Margot Howard (PhD ’15) was on the fast track to a partnership at a major accounting firm when she realized the role wasn’t for her.
Instead of climbing farther up the corporate ladder, she returned to the classroom — first as a PhD student at UNC Kenan-Flagler Business School and now as a professor.
“I was just wowed by UNC Kenan-Flagler, I loved the environment so much that when a position opened up to come back there, it was too tempting,” she says.
It was a decision that set her career on a new course. Today, she is part of a growing cohort of UNC Kenan-Flagler faculty who trained at the Business School and later returned to teach. “I know there are at least four of us in the accounting faculty who got our PhDs at UNC. It’s not just me — it’s something in the water here.”
Howard’s story begins as an undergraduate, where an introductory accounting class at the University of Notre Dame proved unexpectedly decisive. “It just clicked for me,” she says. “It made sense in my brain.”
She earned a master of accounting degree at the University of Michigan and entered public accounting, working at Deloitte and quickly rising through the ranks. But after several years, Howard sensed that partnership — the ultimate goal for many colleagues — was not hers.
At the same time, the profession faced a shortage of academics. “It was clear a lot of accounting professors were retiring in the future without a pipeline to replace them, so the big firms were contributing money to help people go back and get their PhDs.”
Howard, who already had teaching experience, applied. After earning her PhD at UNC Kenan-Flagler she began her academic career at the College of William & Mary before returning to Chapel Hill to join the accounting faculty.
At UNC Kenan-Flagler, Howard’s teaching spans financial accounting for both Undergraduate Business Program and Master of Accounting (MAC) Program students, and income tax.
She is particularly proud of a MAC class she created in which students use what they learned in class to prepare and file federal and state returns for low- and middle-income taxpayers.
“It’s experiential: We do tax returns for people in the community,” she says. “Across all of those courses, I want students to always walk away from the class feeling that what they learned will help them in their real lives — not just an exercise in memorization that they forget once exams are over.”
The tax clinic course illustrates her broader philosophy: Knowledge should be relevant and applicable. “It helps them build their tax skills and interpersonal and communication skills as they work with the local community.”
Howard’s research interests are in tax and real estate investment, but teaching has always been her priority, and she leans into her role as a mentor.
Howard credits UNC Kenan-Flagler’s culture for fueling her enthusiasm. “We have extremely high caliber students, extremely interested in learning,” she says. “I love that excitement and engagement.”
She points to colleagues who support faculty-student initiatives, describing an environment that encourages experimentation and applied learning.
Looking ahead, Howard believes the accounting profession is undergoing wholesale change. Artificial intelligence (AI) is at the center of that shift. “AI is everywhere, and accounting is no exception,” she says.
Part of Howard’s role as an educator is to ensure students are ready for the AI era.
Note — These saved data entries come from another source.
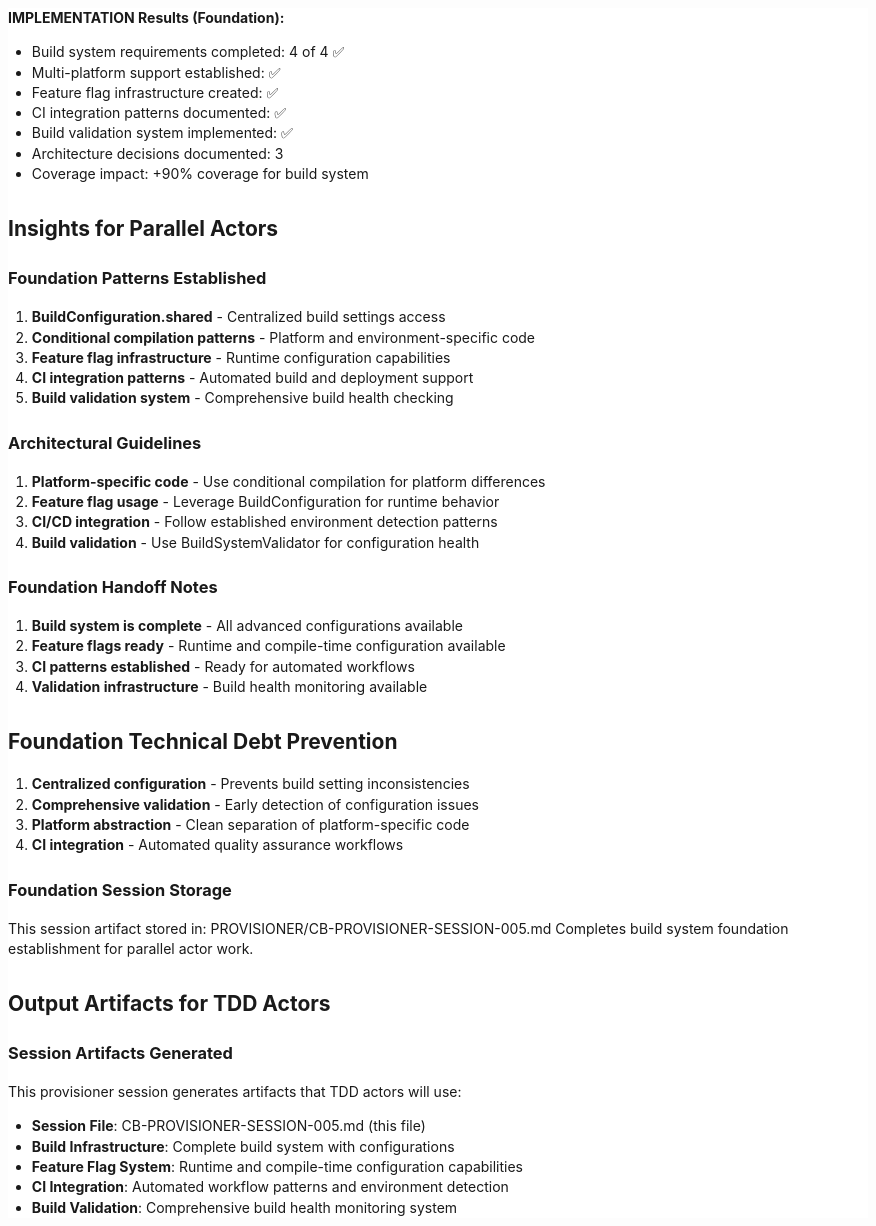 **IMPLEMENTATION Results (Foundation):**
- Build system requirements completed: 4 of 4 ✅
- Multi-platform support established: ✅
- Feature flag infrastructure created: ✅
- CI integration patterns documented: ✅
- Build validation system implemented: ✅
- Architecture decisions documented: 3
- Coverage impact: +90% coverage for build system

## Insights for Parallel Actors

### Foundation Patterns Established
1. **BuildConfiguration.shared** - Centralized build settings access
2. **Conditional compilation patterns** - Platform and environment-specific code
3. **Feature flag infrastructure** - Runtime configuration capabilities
4. **CI integration patterns** - Automated build and deployment support
5. **Build validation system** - Comprehensive build health checking

### Architectural Guidelines
1. **Platform-specific code** - Use conditional compilation for platform differences
2. **Feature flag usage** - Leverage BuildConfiguration for runtime behavior
3. **CI/CD integration** - Follow established environment detection patterns
4. **Build validation** - Use BuildSystemValidator for configuration health

### Foundation Handoff Notes
1. **Build system is complete** - All advanced configurations available
2. **Feature flags ready** - Runtime and compile-time configuration available
3. **CI patterns established** - Ready for automated workflows
4. **Validation infrastructure** - Build health monitoring available

## Foundation Technical Debt Prevention
1. **Centralized configuration** - Prevents build setting inconsistencies
2. **Comprehensive validation** - Early detection of configuration issues
3. **Platform abstraction** - Clean separation of platform-specific code
4. **CI integration** - Automated quality assurance workflows

### Foundation Session Storage

This session artifact stored in: PROVISIONER/CB-PROVISIONER-SESSION-005.md
Completes build system foundation establishment for parallel actor work.

## Output Artifacts for TDD Actors

### Session Artifacts Generated
This provisioner session generates artifacts that TDD actors will use:
- **Session File**: CB-PROVISIONER-SESSION-005.md (this file)
- **Build Infrastructure**: Complete build system with configurations
- **Feature Flag System**: Runtime and compile-time configuration capabilities
- **CI Integration**: Automated workflow patterns and environment detection
- **Build Validation**: Comprehensive build health monitoring system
She sees opportunities in automation: increasing efficiency and freeing accountants from “rote, monotonous activities” so they can focus on problem-solving. But she warns of the risks.
“I want students to proactively consider the potential for hallucinations and misinterpreted prompts as they decide how to incorporate AI into their work process,” she says. “Data security is obviously also a major concern in a lot of accounting work. We need to instill that in our students — now — so when they move onto those positions, they know how important these issues are,” she says.
She urges them to think of AI as more than typing prompts into a chat box. “It’s also about creating workflows and automating tasks.”
More broadly, asked what guidance she gives students preparing for careers in accounting, Howard points to flexibility. “A big thing is being open to different opportunities,” she says. “When I was in public accounting, I moved into a lot of different positions, which really has served me in my career.”
Her advice is to be intellectually curious and “be open and ready to change — and embrace it.”